▶ [PROVIDED RECORDS]:
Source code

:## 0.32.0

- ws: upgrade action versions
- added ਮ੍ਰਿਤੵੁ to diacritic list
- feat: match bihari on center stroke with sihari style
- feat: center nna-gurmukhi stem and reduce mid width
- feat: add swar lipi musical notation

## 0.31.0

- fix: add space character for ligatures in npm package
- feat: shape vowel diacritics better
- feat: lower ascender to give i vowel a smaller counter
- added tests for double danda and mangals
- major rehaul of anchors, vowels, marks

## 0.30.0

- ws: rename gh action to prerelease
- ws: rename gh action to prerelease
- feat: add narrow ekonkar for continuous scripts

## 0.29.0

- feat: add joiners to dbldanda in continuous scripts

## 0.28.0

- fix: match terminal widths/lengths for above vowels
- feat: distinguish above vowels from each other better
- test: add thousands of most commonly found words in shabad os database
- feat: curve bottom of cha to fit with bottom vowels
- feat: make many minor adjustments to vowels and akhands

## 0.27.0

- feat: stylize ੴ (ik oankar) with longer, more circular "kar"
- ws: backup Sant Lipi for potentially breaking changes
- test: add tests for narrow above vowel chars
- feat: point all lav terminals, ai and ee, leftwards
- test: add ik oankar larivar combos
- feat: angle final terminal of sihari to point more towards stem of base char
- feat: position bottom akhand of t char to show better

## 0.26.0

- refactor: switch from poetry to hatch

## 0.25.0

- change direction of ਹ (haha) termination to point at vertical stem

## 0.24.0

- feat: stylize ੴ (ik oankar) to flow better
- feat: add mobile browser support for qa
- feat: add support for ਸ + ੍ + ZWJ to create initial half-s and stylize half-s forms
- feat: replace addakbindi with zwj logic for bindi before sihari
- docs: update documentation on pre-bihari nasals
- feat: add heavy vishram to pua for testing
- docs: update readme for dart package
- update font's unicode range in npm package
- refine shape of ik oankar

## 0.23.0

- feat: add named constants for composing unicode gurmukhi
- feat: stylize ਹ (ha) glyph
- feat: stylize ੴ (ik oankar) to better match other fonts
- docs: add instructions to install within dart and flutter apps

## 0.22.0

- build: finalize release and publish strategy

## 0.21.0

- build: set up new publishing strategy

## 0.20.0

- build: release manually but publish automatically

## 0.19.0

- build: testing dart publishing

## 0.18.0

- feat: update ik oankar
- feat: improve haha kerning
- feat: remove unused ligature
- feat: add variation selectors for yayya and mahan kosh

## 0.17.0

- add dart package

▶ [PROBLEM]:
Copy out each line of the material above, word for word, from the first down to the line containing "- feat: distinguish". Add nothing.

▶ [ANSWER SECTION]:
Source code

:## 0.32.0

- ws: upgrade action versions
- added ਮ੍ਰਿਤੵੁ to diacritic list
- feat: match bihari on center stroke with sihari style
- feat: center nna-gurmukhi stem and reduce mid width
- feat: add swar lipi musical notation

## 0.31.0

- fix: add space character for ligatures in npm package
- feat: shape vowel diacritics better
- feat: lower ascender to give i vowel a smaller counter
- added tests for double danda and mangals
- major rehaul of anchors, vowels, marks

## 0.30.0

- ws: rename gh action to prerelease
- ws: rename gh action to prerelease
- feat: add narrow ekonkar for continuous scripts

## 0.29.0

- feat: add joiners to dbldanda in continuous scripts

## 0.28.0

- fix: match terminal widths/lengths for above vowels
- feat: distinguish above vowels from each other better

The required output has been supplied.